YOUR INSTRUCTIONS: Once the images are removed, set down everything else in the listing below exactly.

##########

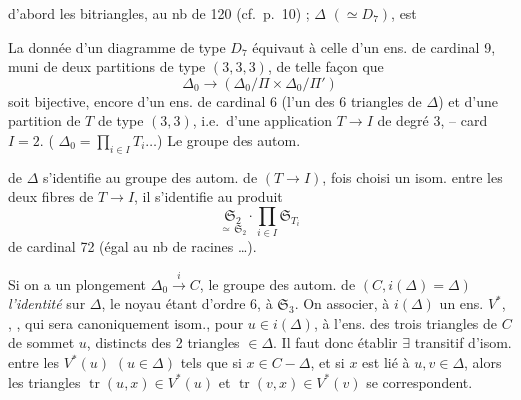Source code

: \documentclass[11pt,a4paper]{article}
\begin{document}

 d'abord les bitriangles, au nb de 120 (cf.\ p.~10) ;
 $\Delta$ $(\simeq D_7)$, est

La donnée d'un diagramme de type $D_7$
\add{\uncertain{$(\Delta)$}} équivaut à celle
d'un ens.  de cardinal 9, muni de  deux partitions de type $(3, 3, 3)$, de
telle façon que 
\[
\Delta_0 \longrightarrow (\Delta_0 / \Pi \times \Delta_0 / \Pi')
\]
soit bijective,  encore d'un ens.  de cardinal 6
(l'un des 6 triangles de $\Delta$) et d'une partition de $T$ de type
$(3, 3)$, i.e.\ d'une application $T \to I$ de degré 3, --
\struck{\ill{}} card $I = 2$. ( 
$\Delta_0 = \prod_{i \in I} T_i \ldots$) Le groupe des autom.


de $\Delta$  s'identifie au groupe des autom. de
$(T \to I)$,  fois choisi un isom. entre les deux fibres de
$T \to I$, il s'identifie au produit 
\[
\underset{\simeq\, \mathfrak{S}_2}{\mathfrak{S}_2} \cdot \prod_{i \in I} \mathfrak{S}_{T_i}
\]
de cardinal 72 (égal au nb de racines \ldots).

Si on a un plongement $\Delta_0 \xrightarrow{\ i\ } C$, le groupe des
\struck{\ill{}} autom. de $(C, i(\Delta) = \Delta)$ 
\emph{l'identité} sur $\Delta$, le noyau étant d'ordre 6, 
à $\mathfrak{S}_3$. On  associer, à $i(\Delta)$ un ens.
$V^{*}$, , \ill{}, qui sera canoniquement isom., pour
$u \in i(\Delta)$, à \struck{\ill{}} l'ens.  des trois
triangles de $C$ de sommet $u$, distincts des 2 triangles $\in \Delta$.
Il faut donc établir \emph{\ill{}} $\exists$  transitif
d'isom. entre les $V^{*}(u)$ $(u \in \Delta)$ tels que si
$x \in C - \Delta$, et si $x$ est lié à $u, v \in \Delta$, alors les
triangles $\operatorname{tr}(u, x) \in V^{*}(u)$ et
$\operatorname{tr}(v, x) \in V^{*}(v)$ se correspondent.
\end{document}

##########

THE COMPLETED TASK:
Source code

: \documentclass[11pt,a4paper]{article}
\begin{document}

 d'abord les bitriangles, au nb de 120 (cf.\ p.~10) ;
 $\Delta$ $(\simeq D_7)$, est

La donnée d'un diagramme de type $D_7$
\add{\uncertain{$(\Delta)$}} équivaut à celle
d'un ens.  de cardinal 9, muni de  deux partitions de type $(3, 3, 3)$, de
telle façon que 
\[
\Delta_0 \longrightarrow (\Delta_0 / \Pi \times \Delta_0 / \Pi')
\]
soit bijective,  encore d'un ens.  de cardinal 6
(l'un des 6 triangles de $\Delta$) et d'une partition de $T$ de type
$(3, 3)$, i.e.\ d'une application $T \to I$ de degré 3, --
\struck{\ill{}} card $I = 2$. ( 
$\Delta_0 = \prod_{i \in I} T_i \ldots$) Le groupe des autom.


de $\Delta$  s'identifie au groupe des autom. de
$(T \to I)$,  fois choisi un isom. entre les deux fibres de
$T \to I$, il s'identifie au produit 
\[
\underset{\simeq\, \mathfrak{S}_2}{\mathfrak{S}_2} \cdot \prod_{i \in I} \mathfrak{S}_{T_i}
\]
de cardinal 72 (égal au nb de racines \ldots).

Si on a un plongement $\Delta_0 \xrightarrow{\ i\ } C$, le groupe des
\struck{\ill{}} autom. de $(C, i(\Delta) = \Delta)$ 
\emph{l'identité} sur $\Delta$, le noyau étant d'ordre 6, 
à $\mathfrak{S}_3$. On  associer, à $i(\Delta)$ un ens.
$V^{*}$, , \ill{}, qui sera canoniquement isom., pour
$u \in i(\Delta)$, à \struck{\ill{}} l'ens.  des trois
triangles de $C$ de sommet $u$, distincts des 2 triangles $\in \Delta$.
Il faut donc établir \emph{\ill{}} $\exists$  transitif
d'isom. entre les $V^{*}(u)$ $(u \in \Delta)$ tels que si
$x \in C - \Delta$, et si $x$ est lié à $u, v \in \Delta$, alors les
triangles $\operatorname{tr}(u, x) \in V^{*}(u)$ et
$\operatorname{tr}(v, x) \in V^{*}(v)$ se correspondent.
\end{document}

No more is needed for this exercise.